Mr Ford and his co-defendant were tried and convicted for wounding with intent to cause grievous bodily harm. Mr Geels refused to give evidence; Mr Ford and his co-defendants elected not to do so. Nor did they give evidential interviews to the police. Mr Ford did however sign a statement that suggested two thin wounds to his torso had been caused by the machete. The sole witness who saw the incident did not see the machete in Mr Geels’ hands. Forensic evidence did not link the machete to the applicant.
Judge O’Driscoll refused to leave self-defence to the jury.[1] He said there was no evidence that Mr Ford shot Mr Geels in self-defence. And if one of the co-offenders shot Mr Geels because he was attacking Mr Ford, there needed to be a plausible, credible narrative that they had done so because they were acting in self-defence. There was however no evidence by which it could be inferred that any of the defendants were acting in self-defence, as opposed to discharging the firearm in pursuance of the common agreement to intimidate Mr Geels. Accordingly, the Judge did not think there was a plausible and credible narrative to allow self-defence to be placed before the jury, for any of the defendants.

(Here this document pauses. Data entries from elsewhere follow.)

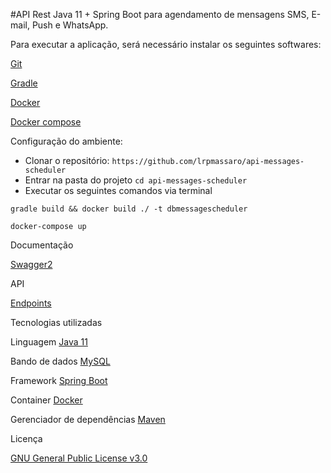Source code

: #API Rest Java 11 + Spring Boot para agendamento de mensagens SMS, E-mail, Push e WhatsApp.

Para executar a aplicação, será necessário instalar os seguintes softwares:

[Git](https://git-scm.com/book/en/v2/Getting-Started-Installing-Git)

[Gradle](https://github.com/gradle/gradle/blob/master/README.md)

[Docker](https://docs.docker.com/engine/install)

[Docker compose](https://docs.docker.com/compose/install)


Configuração do ambiente:

- Clonar o repositório: `https://github.com/lrpmassaro/api-messages-scheduler`
- Entrar na pasta do projeto `cd api-messages-scheduler`
- Executar os seguintes comandos via terminal

`gradle build && docker build ./ -t dbmessagescheduler`

`docker-compose up`

Documentação

[Swagger2](http://localhost:8080/message-scheduler/swagger-ui.html)


API

[Endpoints](https://)


Tecnologias utilizadas

Linguagem [Java 11](https://www.oracle.com/br/java/)

Bando de dados [MySQL](https://)

Framework [Spring Boot](https://spring.io/projects/spring-boot)

Container [Docker](https://www.docker.com/)

Gerenciador de dependências [Maven](https://)


Licença 

[GNU General Public License v3.0](https://github.com/bosofelipe/message-scheduler/blob/main/LICENSE)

[1]See R v Wheeler [2023] NZDC 9152 at [6] and [59]–[60].
The Court of Appeal agreed he was right not to do so, saying that the defence is not to be put if it requires the jury to speculate.[2] It relied on its prior decisions in R v Tavete and R v Kerr:[3]

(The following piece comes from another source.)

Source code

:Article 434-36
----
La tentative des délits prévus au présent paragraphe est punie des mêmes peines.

The general principle is not in doubt. Self-defence should be put to the jury where, from the evidence led by the Crown or given by or on behalf of the accused, or from a combination of both, there is a credible or plausible narrative which might lead the jury to entertain the reasonable possibility of self-defence.
[2]Ford v R [2024] NZCA 239 (Mallon, Lang and Moore JJ) [CA judgment] at [45].

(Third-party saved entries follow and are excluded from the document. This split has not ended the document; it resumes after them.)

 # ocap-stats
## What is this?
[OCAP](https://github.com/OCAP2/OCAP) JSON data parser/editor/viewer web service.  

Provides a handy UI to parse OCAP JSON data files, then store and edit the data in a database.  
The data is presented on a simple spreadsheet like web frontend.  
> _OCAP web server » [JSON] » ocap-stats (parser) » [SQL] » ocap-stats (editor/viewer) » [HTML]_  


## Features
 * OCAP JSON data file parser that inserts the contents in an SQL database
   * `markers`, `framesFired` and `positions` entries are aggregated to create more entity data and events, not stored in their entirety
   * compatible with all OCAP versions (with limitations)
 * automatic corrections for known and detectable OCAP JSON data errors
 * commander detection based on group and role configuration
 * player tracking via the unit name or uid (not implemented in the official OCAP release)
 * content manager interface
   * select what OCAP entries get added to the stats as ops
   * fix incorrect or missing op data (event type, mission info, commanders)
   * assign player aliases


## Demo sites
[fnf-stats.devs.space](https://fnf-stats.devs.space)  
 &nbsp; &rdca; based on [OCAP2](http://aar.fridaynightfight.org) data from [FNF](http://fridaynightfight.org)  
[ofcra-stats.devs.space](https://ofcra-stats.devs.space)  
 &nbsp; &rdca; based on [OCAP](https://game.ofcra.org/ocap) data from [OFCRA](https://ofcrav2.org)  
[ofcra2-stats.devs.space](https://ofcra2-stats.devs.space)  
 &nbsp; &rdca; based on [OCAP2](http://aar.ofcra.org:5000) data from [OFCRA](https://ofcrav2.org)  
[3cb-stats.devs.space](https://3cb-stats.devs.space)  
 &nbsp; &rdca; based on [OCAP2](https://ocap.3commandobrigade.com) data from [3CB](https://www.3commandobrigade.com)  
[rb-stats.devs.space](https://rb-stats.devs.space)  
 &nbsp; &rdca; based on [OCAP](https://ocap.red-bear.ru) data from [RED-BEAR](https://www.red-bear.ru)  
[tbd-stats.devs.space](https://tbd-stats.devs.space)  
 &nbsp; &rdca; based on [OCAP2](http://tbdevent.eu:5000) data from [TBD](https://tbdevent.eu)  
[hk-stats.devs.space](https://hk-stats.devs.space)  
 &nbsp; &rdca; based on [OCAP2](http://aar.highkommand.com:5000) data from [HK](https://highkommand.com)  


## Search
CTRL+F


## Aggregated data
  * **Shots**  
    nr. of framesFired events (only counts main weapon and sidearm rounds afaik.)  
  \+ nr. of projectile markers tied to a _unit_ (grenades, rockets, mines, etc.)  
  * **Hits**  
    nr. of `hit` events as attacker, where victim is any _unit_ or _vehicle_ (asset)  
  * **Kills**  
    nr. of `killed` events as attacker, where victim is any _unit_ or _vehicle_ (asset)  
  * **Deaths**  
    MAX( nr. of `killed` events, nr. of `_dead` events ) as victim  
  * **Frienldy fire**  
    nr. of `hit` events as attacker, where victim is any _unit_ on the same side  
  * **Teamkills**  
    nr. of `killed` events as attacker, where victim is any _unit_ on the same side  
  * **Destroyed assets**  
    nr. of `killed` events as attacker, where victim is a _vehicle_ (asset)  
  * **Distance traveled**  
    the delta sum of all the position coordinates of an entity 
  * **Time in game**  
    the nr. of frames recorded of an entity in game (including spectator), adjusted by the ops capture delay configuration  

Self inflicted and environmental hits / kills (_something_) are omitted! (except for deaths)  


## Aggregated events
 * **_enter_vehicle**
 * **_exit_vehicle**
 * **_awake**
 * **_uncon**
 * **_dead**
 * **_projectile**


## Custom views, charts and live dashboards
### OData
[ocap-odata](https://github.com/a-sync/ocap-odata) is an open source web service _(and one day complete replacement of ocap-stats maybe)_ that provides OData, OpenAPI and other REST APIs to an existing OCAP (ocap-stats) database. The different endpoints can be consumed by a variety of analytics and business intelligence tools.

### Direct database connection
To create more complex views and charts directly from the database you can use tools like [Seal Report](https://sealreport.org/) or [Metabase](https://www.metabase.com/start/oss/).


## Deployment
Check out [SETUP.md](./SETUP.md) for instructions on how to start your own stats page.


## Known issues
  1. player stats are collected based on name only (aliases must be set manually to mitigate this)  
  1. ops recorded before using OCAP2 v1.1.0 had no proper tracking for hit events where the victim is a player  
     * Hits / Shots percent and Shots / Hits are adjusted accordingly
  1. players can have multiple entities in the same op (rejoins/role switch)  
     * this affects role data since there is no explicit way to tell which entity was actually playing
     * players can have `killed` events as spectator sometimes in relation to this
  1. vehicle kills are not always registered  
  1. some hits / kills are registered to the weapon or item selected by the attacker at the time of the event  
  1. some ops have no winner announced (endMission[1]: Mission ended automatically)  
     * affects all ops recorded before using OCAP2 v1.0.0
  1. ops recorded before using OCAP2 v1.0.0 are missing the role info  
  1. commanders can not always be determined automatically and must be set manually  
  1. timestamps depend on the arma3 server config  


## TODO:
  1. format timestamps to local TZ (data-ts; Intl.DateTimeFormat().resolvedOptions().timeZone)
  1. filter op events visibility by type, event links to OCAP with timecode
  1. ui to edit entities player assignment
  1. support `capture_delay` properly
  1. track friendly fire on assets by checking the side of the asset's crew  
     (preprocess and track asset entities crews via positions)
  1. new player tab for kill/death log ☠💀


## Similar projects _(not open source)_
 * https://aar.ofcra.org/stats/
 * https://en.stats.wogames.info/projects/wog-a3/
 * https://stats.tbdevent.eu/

[3]At [39] citing R v Tavete [1988] 1 NZLR 428 (CA) at 430. See also R v Kerr [1976] 1 NZLR 335 (CA) at 340 as cited in Tavete, above n 3, at 430–431.
The applicant had argued there was an available narrative that the shot was fired in response to Mr Geels striking him with the machete. The Court considered that rested upon speculation. The location of the machete did not indicate one way or another its use when the appellants were at the property. While the evidence did not exclude the possibility that Mr Geels had used the machete, nor did it exclude the possibility that he had not. In the Court’s view that simply left a gap in the evidence about whether the machete had anything to do with the discharge of the firearm, which was not met by any evidence actually led.[4]
[4]CA judgment, above n 2, at [43]–[44].
The applicant wishes to argue in this Court that the possibility that the machete had been used by Mr Geels was sufficient to require self-defence to be put to the jury.
Our assessment
The criteria for leave are not made out in this application. We do not consider that what are now well-established principles relating to foundation for self-defence to be put to a jury require reconsideration by this Court.[5] No matter of general or public importance accordingly arises.[6] Nor do we consider there is a realistic prospect of this Court concluding that the Courts below misapplied those principles on the facts of this case so as to give rise to a miscarriage of justice.[7]
[5]See Kerr, above n 3, at 340; and Tavete, above n 3, at 430–431; and see for example R v Wang [1990] 2 NZLR 529 (CA) at 533–540; R v Te Moni [1998] 1 NZLR 641 (CA) at 650; R v Karaitiana [2007] NZCA 47 at [13]; R v Sila [2009] NZCA 233 at [28]; and Herewini v R [2023] NZCA 519 at [43]–[48].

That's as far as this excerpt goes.